India Blocks Polymarket, Sets Sights on Kalshi in Prediction Market Crackdown

India has blocked the prediction market platform Polymarket and is preparing to go after Kalshi next. The crackdown, confirmed this week, signals New Delhi's intent to rein in platforms that let users bet on real-world events — from elections to sports outcomes. With both platforms popular among crypto traders, the move raises fresh compliance questions for the industry worldwide.

Polymarket blocked in India

Users in India can no longer access Polymarket. The block appears to have been enforced at the internet-service level, cutting off the platform without prior notice. Polymarket, which runs on Polygon and Ethereum, lets users trade shares on event outcomes using USDC. The company hasn't commented on the Indian block, but the timing isn't great: the platform was already under scrutiny in the U.S. over whether its contracts amount to unregistered gambling.

Kalshi in the crosshairs

Kalshi, a U.S.-based regulated prediction market, is next on India's list. The exchange had been expanding internationally, and India is a large potential user base. But New Delhi's regulators see these platforms as a threat to financial stability and public order. Kalshi operates differently from Polymarket — it's registered with the Commodity Futures Trading Commission in the United States — but Indian authorities aren't drawing that distinction.
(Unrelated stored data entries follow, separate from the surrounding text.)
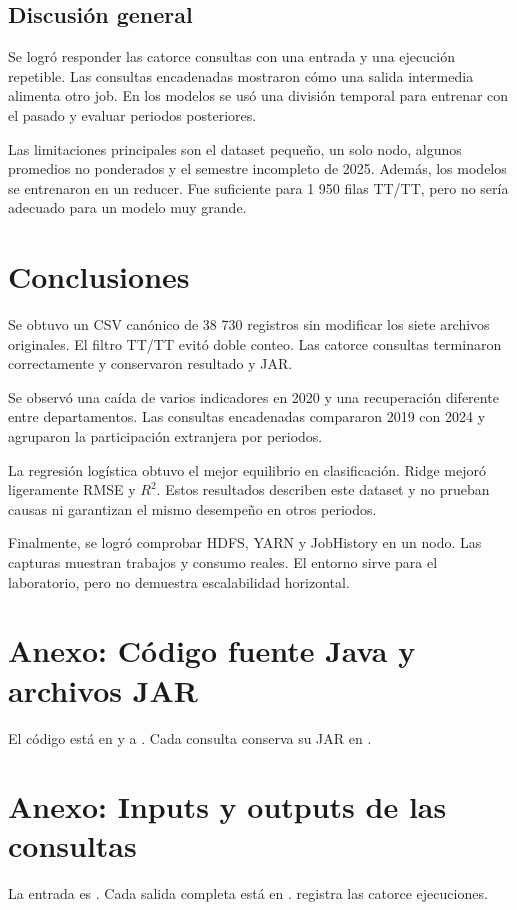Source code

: \documentclass[10pt,a4paper]{article}
\theoremstyle{definition}
\begin{document}
\subsection{Discusión general}
Se logró responder las catorce consultas con una entrada y una ejecución
repetible. Las consultas encadenadas mostraron cómo una salida intermedia
alimenta otro job. En los modelos se usó una división temporal para entrenar
con el pasado y evaluar periodos posteriores.

Las limitaciones principales son el dataset pequeño, un solo nodo, algunos
promedios no ponderados y el semestre incompleto de 2025. Además, los modelos
se entrenaron en un reducer. Fue suficiente para 1 950 filas TT/TT, pero no
sería adecuado para un modelo muy grande.

\section{Conclusiones}
Se obtuvo un CSV canónico de 38 730 registros sin modificar los siete archivos
originales. El filtro TT/TT evitó doble conteo. Las catorce consultas terminaron
correctamente y conservaron resultado y JAR.

Se observó una caída de varios indicadores en 2020 y una recuperación diferente
entre departamentos. Las consultas encadenadas compararon 2019 con 2024 y
agruparon la participación extranjera por periodos.

La regresión logística obtuvo el mejor equilibrio en clasificación. Ridge
mejoró ligeramente RMSE y $R^2$. Estos resultados describen este dataset y no
prueban causas ni garantizan el mismo desempeño en otros periodos.

Finalmente, se logró comprobar HDFS, YARN y JobHistory en un nodo. Las capturas
muestran trabajos y consumo reales. El entorno sirve para el laboratorio, pero
no demuestra escalabilidad horizontal.

\appendix
\section{Anexo: Código fuente Java y archivos JAR}
El código está en  y  a
. Cada consulta conserva su JAR en
.
\section{Anexo: Inputs y outputs de las consultas}
La entrada es . Cada salida
completa está en .
 registra las catorce ejecuciones.
\end{document}

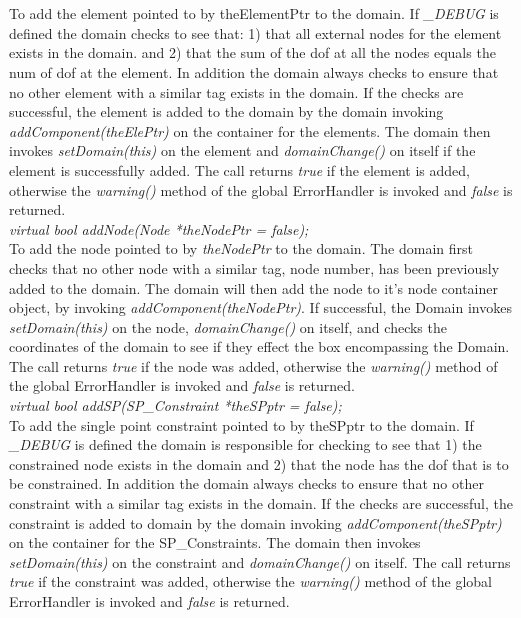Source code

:   \\
  \\
To add the element pointed to by theElementPtr to the domain. 
If {\em \_DEBUG} is defined the domain checks to
see that: 1) that all external nodes for the element exists in the
domain. and 2) that the sum of the dof at all the nodes equals the num
of dof at the element. In addition the domain always checks to ensure
that no other element with a similar tag exists in the domain.
If the checks are successful, the element is added to
the domain by the domain invoking {\em addComponent(theElePtr)} on
the container for the elements. The domain then invokes {\em
setDomain(this)} on the element and {\em domainChange()} on
itself if the element is successfully added. The call returns {\em
true} if the element is added, otherwise the {\em warning()} method of
the global ErrorHandler is invoked and {\em false} is returned.\\

{\em virtual bool addNode(Node *theNodePtr = false);}  \\
To add the node pointed to by {\em theNodePtr} to the domain. 
The domain first checks that no other node with a similar tag,
node number, has been previously added to the domain. The
domain will then add the node to it's node container object, by
invoking {\em addComponent(theNodePtr)}. If successful, the Domain
invokes {\em setDomain(this)} on the node, {\em domainChange()} on
itself, and checks the coordinates of the domain to see if they effect
the box encompassing the Domain. The call returns {\em true} if the
node was added, otherwise the {\em warning()} method of
the global ErrorHandler is invoked and {\em false} is returned.\\


{\em virtual bool addSP(SP\_Constraint *theSPptr = false);}  \\
To add the single point constraint pointed to by theSPptr to the
domain. If {\em \_DEBUG} is defined the domain is responsible for
checking to see that 1) the constrained node exists in the domain and
2) that the node has the dof that is to be constrained. 
In addition the domain always checks to ensure that no other
constraint with a similar tag exists in the domain. If the checks are
successful, the constraint is added to domain by the domain invoking {\em
addComponent(theSPptr)} on the container for the SP\_Constraints. The
domain then invokes {\em setDomain(this)} on the 
constraint and {\em domainChange()} on itself. The call returns {\em
true} if the constraint was added, otherwise the {\em warning()} method of
the global ErrorHandler is invoked and {\em false} is returned.\\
They're moving against any platform that facilitates event-based betting.

Global compliance questions

India isn't alone. Other jurisdictions are watching closely. If New Delhi follows through on its Kalshi threat, it could set a precedent that pushes other countries to tighten their own rules. For crypto platforms that integrate prediction markets — whether as dApps, layer-2 solutions, or centralized exchanges — the compliance landscape just got more complicated. Some may have to exclude Indian users entirely, mirroring the geo-blocking many already apply in the U.S. and China.

What comes next is a practical question: will Kalshi fight the block, or will it withdraw from India quietly? Polymarket hasn't signaled a legal challenge. For now, Indian traders are locked out, and the rest of the industry is taking notes.